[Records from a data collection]

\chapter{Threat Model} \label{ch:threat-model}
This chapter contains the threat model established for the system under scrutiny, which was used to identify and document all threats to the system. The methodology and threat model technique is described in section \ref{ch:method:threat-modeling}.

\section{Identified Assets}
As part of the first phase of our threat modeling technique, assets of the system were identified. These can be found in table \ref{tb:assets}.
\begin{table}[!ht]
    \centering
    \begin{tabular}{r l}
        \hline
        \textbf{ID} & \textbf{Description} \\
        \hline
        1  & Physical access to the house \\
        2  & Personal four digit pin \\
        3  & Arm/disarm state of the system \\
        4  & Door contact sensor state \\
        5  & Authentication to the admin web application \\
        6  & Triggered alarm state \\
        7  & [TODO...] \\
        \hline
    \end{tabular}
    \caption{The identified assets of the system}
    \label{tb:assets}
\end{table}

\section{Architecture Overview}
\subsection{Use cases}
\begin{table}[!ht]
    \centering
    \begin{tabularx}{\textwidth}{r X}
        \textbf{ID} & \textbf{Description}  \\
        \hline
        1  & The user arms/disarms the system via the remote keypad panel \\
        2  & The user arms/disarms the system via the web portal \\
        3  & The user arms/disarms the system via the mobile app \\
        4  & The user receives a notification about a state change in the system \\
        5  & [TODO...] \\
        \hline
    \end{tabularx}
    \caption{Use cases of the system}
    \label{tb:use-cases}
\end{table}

• **Instructions for the task**
Copy every record exactly, leaving each line intact.

• **Problem solution**
\chapter{Threat Model} \label{ch:threat-model}
This chapter contains the threat model established for the system under scrutiny, which was used to identify and document all threats to the system. The methodology and threat model technique is described in section \ref{ch:method:threat-modeling}.

\section{Identified Assets}
As part of the first phase of our threat modeling technique, assets of the system were identified. These can be found in table \ref{tb:assets}.
\begin{table}[!ht]
    \centering
    \begin{tabular}{r l}
        \hline
        \textbf{ID} & \textbf{Description} \\
        \hline
        1  & Physical access to the house \\
        2  & Personal four digit pin \\
        3  & Arm/disarm state of the system \\
        4  & Door contact sensor state \\
        5  & Authentication to the admin web application \\
        6  & Triggered alarm state \\
        7  & [TODO...] \\
        \hline
    \end{tabular}
    \caption{The identified assets of the system}
    \label{tb:assets}
\end{table}

\section{Architecture Overview}
\subsection{Use cases}
\begin{table}[!ht]
    \centering
    \begin{tabularx}{\textwidth}{r X}
        \textbf{ID} & \textbf{Description}  \\
        \hline
        1  & The user arms/disarms the system via the remote keypad panel \\
        2  & The user arms/disarms the system via the web portal \\
        3  & The user arms/disarms the system via the mobile app \\
        4  & The user receives a notification about a state change in the system \\
        5  & [TODO...] \\
        \hline
    \end{tabularx}
    \caption{Use cases of the system}
    \label{tb:use-cases}
\end{table}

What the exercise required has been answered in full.